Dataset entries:
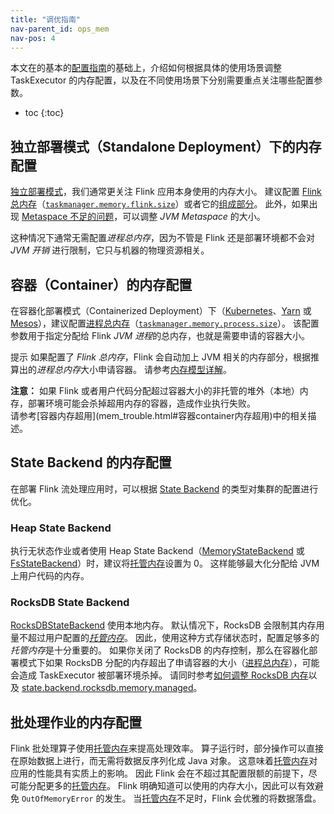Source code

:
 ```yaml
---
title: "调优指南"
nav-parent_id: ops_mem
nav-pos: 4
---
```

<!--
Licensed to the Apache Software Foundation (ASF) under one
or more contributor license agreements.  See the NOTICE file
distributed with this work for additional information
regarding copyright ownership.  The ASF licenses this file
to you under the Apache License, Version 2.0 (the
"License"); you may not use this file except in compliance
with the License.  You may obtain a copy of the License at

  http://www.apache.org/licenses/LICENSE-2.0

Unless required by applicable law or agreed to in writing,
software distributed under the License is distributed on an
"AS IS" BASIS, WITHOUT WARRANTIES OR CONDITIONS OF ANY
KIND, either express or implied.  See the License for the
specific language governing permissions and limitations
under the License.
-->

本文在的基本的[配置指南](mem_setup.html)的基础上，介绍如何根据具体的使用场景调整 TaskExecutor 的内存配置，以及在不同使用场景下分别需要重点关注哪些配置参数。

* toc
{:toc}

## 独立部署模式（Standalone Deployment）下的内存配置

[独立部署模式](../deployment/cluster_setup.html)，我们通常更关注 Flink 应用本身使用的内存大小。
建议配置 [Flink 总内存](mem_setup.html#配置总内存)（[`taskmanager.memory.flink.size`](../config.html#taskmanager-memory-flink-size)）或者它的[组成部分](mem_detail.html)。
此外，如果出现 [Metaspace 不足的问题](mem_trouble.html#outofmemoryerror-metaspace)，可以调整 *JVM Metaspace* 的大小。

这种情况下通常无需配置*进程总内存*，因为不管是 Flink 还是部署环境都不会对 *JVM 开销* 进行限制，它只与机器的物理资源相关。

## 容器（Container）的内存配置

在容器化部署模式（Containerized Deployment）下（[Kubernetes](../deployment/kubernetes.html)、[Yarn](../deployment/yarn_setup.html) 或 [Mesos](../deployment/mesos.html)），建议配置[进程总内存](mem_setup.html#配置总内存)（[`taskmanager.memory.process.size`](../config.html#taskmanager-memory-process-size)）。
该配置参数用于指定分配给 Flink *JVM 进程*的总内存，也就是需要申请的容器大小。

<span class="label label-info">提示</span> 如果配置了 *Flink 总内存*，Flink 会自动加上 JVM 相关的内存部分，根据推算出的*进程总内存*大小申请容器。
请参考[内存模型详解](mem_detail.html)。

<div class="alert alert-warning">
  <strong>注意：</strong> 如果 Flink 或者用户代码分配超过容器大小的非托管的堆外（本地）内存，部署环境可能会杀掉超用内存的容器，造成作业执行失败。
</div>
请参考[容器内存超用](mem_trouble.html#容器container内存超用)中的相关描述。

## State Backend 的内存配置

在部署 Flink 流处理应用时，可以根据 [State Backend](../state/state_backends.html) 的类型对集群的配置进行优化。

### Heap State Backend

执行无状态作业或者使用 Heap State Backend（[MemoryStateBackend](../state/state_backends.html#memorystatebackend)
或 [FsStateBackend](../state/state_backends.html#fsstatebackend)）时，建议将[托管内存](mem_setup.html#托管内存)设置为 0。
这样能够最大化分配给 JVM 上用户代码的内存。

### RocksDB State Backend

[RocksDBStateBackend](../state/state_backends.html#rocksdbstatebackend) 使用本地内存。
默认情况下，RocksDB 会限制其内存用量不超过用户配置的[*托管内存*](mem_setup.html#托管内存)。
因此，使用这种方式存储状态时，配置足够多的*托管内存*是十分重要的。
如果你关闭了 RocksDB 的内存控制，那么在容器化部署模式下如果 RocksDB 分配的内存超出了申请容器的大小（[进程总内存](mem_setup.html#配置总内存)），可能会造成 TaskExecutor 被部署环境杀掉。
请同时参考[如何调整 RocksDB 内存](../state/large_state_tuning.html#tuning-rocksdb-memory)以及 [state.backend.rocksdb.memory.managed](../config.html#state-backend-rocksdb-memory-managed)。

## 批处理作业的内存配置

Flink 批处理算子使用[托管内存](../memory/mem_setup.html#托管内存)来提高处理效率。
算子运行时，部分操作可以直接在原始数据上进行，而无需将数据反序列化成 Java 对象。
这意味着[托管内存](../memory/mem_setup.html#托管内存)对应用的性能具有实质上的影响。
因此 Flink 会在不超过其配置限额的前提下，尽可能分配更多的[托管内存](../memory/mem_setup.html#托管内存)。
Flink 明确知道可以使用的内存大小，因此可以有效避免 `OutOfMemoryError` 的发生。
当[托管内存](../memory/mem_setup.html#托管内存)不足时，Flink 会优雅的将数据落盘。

---

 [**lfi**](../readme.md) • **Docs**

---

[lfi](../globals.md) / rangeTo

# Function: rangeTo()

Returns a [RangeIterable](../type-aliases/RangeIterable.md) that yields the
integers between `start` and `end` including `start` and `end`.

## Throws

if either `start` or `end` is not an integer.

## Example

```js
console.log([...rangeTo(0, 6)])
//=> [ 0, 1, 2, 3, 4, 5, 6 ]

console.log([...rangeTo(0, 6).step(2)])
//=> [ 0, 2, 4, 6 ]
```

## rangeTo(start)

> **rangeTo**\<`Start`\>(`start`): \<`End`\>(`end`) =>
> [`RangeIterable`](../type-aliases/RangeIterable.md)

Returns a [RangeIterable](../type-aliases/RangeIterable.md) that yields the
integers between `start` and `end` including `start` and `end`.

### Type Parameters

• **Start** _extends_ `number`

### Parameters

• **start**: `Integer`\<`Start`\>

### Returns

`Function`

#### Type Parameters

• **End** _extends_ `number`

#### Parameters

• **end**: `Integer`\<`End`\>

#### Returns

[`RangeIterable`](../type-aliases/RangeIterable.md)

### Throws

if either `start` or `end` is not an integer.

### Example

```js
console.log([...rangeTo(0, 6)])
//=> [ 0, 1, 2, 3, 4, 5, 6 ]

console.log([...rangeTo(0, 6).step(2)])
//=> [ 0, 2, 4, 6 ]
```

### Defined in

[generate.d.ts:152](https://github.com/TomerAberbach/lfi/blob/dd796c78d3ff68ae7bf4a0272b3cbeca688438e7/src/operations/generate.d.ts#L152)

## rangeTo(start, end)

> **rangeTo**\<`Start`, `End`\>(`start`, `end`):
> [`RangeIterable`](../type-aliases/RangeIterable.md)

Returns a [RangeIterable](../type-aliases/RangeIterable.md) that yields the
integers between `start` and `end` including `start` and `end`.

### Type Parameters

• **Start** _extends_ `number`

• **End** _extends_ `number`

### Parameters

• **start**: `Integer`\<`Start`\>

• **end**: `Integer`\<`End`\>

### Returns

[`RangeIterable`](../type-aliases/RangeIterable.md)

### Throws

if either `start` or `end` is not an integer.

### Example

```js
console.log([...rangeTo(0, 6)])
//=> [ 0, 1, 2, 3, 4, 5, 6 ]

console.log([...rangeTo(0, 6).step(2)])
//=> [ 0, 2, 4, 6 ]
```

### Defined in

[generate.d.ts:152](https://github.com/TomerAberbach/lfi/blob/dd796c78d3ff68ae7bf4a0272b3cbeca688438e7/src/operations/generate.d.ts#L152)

**Task item**
List each line of the records that holds the string "licenses".

**Exercise solution**
regarding copyright ownership.  The ASF licenses this file
  http://www.apache.org/licenses/LICENSE-2.0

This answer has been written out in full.